An Austronesian-speaking group linked to the archeological construct known as the Lapita cultural complex reached and colonized Tonga around 1500–1000 BCE. The dates of the initial settlement of Tonga are still subject to debate. Nevertheless, reaching the Tongan islands (without Western navigational tools and techniques) was a remarkable feat accomplished by the Lapita peoples. Not much is known about Tonga before European contact because of the lack of a writing system during prehistoric times other than the oral history told to the Europeans and the Eurocentric interpretations of Polynesian culture by Europeans. The first time the Tongan people encountered Europeans was in 1616 when the Dutch vessel Eendracht made a short visit to the islands to trade. By the 12th century Tongans, and the Tongan paramount chief, the Tuʻi, had a reputation across the central Pacific, from Niue to Tikopia, leading some historians to speak of a 'Tongan Empire'. In the 15th century and again in the 17th, civil war erupted. It was in this context that the first European explorers arrived, beginning with Dutch explorers Willem Schouten and Jacob Le Maire in 1616, who called on the northern island of Niuatoputapu, and Abel Tasman, who visited Tongatapu and Haʻapai in 1643. Later noteworthy European visits were by Captain Cook (British Navy) in 1773, 1774, and 1777, Alessandro Malaspina (Spanish Navy) in 1793, the first London missionaries in 1797, and the Wesleyan Methodist Walter Lawry Buller in 1822.

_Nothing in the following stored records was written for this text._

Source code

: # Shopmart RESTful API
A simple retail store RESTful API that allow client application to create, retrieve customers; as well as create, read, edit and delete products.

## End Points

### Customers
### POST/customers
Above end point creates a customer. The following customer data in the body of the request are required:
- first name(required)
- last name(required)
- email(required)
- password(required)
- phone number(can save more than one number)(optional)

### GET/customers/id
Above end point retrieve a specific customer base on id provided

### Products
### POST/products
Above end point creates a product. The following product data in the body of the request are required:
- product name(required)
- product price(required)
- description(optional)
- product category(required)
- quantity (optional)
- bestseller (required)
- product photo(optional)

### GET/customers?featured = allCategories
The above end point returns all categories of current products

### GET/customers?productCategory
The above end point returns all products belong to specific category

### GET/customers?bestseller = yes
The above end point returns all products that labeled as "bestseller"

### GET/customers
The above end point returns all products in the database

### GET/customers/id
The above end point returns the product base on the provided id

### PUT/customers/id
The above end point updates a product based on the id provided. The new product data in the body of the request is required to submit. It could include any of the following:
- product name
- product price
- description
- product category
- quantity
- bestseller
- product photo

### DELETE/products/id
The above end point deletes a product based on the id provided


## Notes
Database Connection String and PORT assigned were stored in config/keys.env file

In 1845 the ambitious young warrior, strategist, and orator Tāufaʻāhau united Tonga into a kingdom. He held the chiefly title of Tuʻi Kanokupolu, but was baptised with the name King George. In 1875, with the help of missionary Shirley Waldemar Baker, he declared Tonga a constitutional monarchy, formally adopted the western royal style, emancipated the 'serfs', enshrined a code of law, land tenure, and freedom of the press, and limited the power of the chiefs.
Tonga became a protected state under a Treaty of Friendship on 18 May 1900, when European settlers and rival Tongan chiefs tried to oust the second king. Within the British Empire, which posted no higher permanent representative on Tonga than a British Consul (1901-1970), it was part of the British Western Pacific Territories (under a colonial High Commissioner, then residing on Fiji) from 1901 until 1952. Although under the protection of Britain, Tonga is the only Pacific nation never to have given up its monarchical government as did Tahiti and Hawaiʻi. The Tongan monarchy unlike the UK follows a straight line of rulers.
The Treaty of Friendship and Tonga's protectorate status ended in 1970 under arrangements established by Queen Salote Tupou III prior to her death in 1965. Tonga joined the Commonwealth of Nations in 1970 (atypically as an autochthonous monarchy, that is one with its own hereditary monarch rather than Elizabeth II), and the United Nations in September 1999. While exposed to colonial forces, Tonga has never lost indigenous governance, a fact that makes Tonga unique in the Pacific and gives Tongans much pride, as well as confidence in their monarchical system. As part of cost cutting measures across the British Foreign Service, the British Government closed the British High Commission in Nukuʻalofa in March 2006, transferring representation of British interests in Tonga to the UK High Commissioner in Fiji. The last resident British High Commissioner was Paul Nessling.